A community powered future

A community-powered future.

Natalie Leader, Project Engineer at Natural Power. 

The energy transition is the defining challenge of our lifetime. How we approach it today will determine the legacy we leave for future generations. As the transition accelerates, those living closest to renewable developments are being left behind. Attending the Highland Sustainable Development Summit last November reinforced something critical for me: how we deliver the transition will determine whether it succeeds.

I left the Summit optimistic about what lies ahead. At the Future Voices workshop, twenty young people from across the Highlands shared their views on renewable energy. Many described themselves as neutral rather than openly supportive, yet what stood out most was their commitment to the future of the Highlands and the role the transition will play in shaping it. The apathy we often fear was nowhere to be found Instead, there was curiosity, optimism, and a clear call for their voices to be heard.

The lesson was clear. As an industry, we must do better at engaging young people early and in meaningful ways. Too often, key decisions are made long before youth voices are invited into the room. If we expect the next generation to support the energy transition, they cannot be treated as passive observers. They must be recognised as active partners, with a genuine say in the future being built around them.

After the workshop, I attended a roundtable hosted by Michael Matheson MSP, which brought together key stakeholders genuinely committed to taking communities on the journey to net zero. There was a shared understanding that trust, inclusion, and fairness matter. Yet one fundamental question remained unanswered: how do we do this well?

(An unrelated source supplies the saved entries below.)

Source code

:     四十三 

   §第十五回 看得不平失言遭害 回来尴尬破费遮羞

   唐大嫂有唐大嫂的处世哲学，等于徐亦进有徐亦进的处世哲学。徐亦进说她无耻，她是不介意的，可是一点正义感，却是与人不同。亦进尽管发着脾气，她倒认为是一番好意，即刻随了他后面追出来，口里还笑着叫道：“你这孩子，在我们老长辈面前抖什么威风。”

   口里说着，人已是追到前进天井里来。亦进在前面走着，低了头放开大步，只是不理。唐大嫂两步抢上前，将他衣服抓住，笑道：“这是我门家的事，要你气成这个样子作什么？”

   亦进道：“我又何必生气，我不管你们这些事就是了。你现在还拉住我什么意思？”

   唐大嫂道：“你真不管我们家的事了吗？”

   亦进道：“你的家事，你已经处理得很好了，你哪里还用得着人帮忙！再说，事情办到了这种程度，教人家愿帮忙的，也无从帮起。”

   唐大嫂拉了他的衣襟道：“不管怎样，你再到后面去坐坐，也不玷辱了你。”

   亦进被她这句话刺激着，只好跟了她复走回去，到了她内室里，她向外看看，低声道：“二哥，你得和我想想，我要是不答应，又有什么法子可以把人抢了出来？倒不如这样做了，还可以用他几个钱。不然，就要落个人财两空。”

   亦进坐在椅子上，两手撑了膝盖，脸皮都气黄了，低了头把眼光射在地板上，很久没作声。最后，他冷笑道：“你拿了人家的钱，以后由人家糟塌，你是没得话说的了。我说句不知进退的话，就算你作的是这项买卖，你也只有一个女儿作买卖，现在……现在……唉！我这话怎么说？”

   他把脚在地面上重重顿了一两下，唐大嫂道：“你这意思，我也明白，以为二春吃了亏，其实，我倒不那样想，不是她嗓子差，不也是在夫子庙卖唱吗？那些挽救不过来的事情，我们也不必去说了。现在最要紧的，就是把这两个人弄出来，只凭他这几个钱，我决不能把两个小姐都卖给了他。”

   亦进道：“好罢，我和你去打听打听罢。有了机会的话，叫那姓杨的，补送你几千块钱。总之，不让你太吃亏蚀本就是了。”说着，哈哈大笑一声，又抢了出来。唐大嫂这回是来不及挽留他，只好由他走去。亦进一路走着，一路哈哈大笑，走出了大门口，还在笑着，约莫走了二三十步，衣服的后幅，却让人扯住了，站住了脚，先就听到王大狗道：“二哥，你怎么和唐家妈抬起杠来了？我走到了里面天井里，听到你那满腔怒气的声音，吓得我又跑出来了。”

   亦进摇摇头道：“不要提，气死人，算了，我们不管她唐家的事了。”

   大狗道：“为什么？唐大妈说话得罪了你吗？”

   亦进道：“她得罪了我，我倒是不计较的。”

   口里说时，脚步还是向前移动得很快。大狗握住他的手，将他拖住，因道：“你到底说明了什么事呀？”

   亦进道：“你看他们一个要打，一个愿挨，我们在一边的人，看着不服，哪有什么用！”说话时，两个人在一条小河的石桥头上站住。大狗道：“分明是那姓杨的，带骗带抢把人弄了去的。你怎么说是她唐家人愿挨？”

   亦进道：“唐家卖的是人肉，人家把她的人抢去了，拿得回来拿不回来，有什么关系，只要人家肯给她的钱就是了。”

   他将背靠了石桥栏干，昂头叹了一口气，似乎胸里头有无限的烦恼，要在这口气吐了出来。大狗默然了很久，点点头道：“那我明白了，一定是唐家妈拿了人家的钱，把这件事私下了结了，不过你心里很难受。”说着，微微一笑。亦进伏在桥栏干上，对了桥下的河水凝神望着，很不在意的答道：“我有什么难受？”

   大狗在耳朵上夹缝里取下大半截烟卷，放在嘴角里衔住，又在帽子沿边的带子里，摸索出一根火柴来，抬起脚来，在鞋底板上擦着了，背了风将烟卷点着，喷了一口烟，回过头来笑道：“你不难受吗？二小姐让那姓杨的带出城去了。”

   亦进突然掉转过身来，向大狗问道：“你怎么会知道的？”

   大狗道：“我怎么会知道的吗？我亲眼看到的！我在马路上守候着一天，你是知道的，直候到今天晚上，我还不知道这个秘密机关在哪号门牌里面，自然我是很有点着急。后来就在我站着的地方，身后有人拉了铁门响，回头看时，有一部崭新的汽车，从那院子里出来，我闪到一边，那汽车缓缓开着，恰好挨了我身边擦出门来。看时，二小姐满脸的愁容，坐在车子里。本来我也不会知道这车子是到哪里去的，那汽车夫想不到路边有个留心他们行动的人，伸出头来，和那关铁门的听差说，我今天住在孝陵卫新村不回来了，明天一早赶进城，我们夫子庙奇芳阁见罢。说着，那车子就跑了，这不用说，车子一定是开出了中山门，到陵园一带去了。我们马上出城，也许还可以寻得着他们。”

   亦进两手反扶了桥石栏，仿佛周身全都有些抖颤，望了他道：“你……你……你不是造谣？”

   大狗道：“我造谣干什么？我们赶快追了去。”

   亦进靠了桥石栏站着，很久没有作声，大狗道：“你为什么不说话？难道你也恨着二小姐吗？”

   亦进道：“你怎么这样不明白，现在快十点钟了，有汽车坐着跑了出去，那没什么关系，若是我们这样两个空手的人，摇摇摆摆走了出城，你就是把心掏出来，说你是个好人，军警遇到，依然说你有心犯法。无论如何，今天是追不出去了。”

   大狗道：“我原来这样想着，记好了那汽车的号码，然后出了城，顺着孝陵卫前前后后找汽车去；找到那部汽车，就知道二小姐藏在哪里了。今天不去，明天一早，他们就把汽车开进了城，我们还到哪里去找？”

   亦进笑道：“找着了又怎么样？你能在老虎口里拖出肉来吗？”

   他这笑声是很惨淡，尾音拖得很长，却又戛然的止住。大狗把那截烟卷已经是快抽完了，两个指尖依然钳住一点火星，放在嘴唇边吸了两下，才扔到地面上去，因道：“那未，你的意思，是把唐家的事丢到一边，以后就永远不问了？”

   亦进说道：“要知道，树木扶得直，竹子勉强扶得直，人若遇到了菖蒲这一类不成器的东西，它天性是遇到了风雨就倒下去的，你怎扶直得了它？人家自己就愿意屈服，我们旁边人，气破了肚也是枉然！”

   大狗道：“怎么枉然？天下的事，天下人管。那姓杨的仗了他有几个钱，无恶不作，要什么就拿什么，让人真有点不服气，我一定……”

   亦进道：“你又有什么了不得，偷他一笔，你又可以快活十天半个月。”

Without clear frameworks, meaningful engagement, and a willingness to listen before decisions are made, even well-intentioned projects risk deepening mistrust. Moving forward means going beyond consultation as a tick-box exercise and towards genuine partnership, particularly with young people who will live with the outcomes long after projects are built. Those frameworks must create real routes for communities to share in decision-making, value, and long-term benefit.

We need to move away from treating communities as passive hosts and towards enabling them to become active participants in shaping their own energy futures. Community ownership must therefore sit at the heart of how we deliver net zero. Achieving this will require strategic collaboration, boots-on-the-ground engagement, and a unified approach making community ownership work at scale.

Crucially, this work must start with young people. Building the skills, confidence, and pathways for youth to participate meaningfully in the transition is essential if community ownership is to succeed long term. If we get this right, we can begin to close the gap seen in places like the Highlands where 27% of Scotland’s renewable energy is produced, yet one in three households still faces the heartbreaking choice between heating and eating. Young people understand that the current system is not working. Our responsibility now is to invest in their future and invite them into decision-making spaces as partners in building a just transition.

The energy transition is moving quickly, but trust moves more slowly. Net zero will only succeed when communities see themselves reflected in its outcomes. If we want lasting public acceptance, we must rethink how we listen, who we include, and where value flows. Community ownership and youth leadership are the foundations of a truly prosperous transition.

The opportunity is in front of us and the next generation is ready to lead. What matters now is whether we are willing to listen with intent and bring them with us. If done correctly, the energy transition can become something communities believe in and not something that simply happens to them.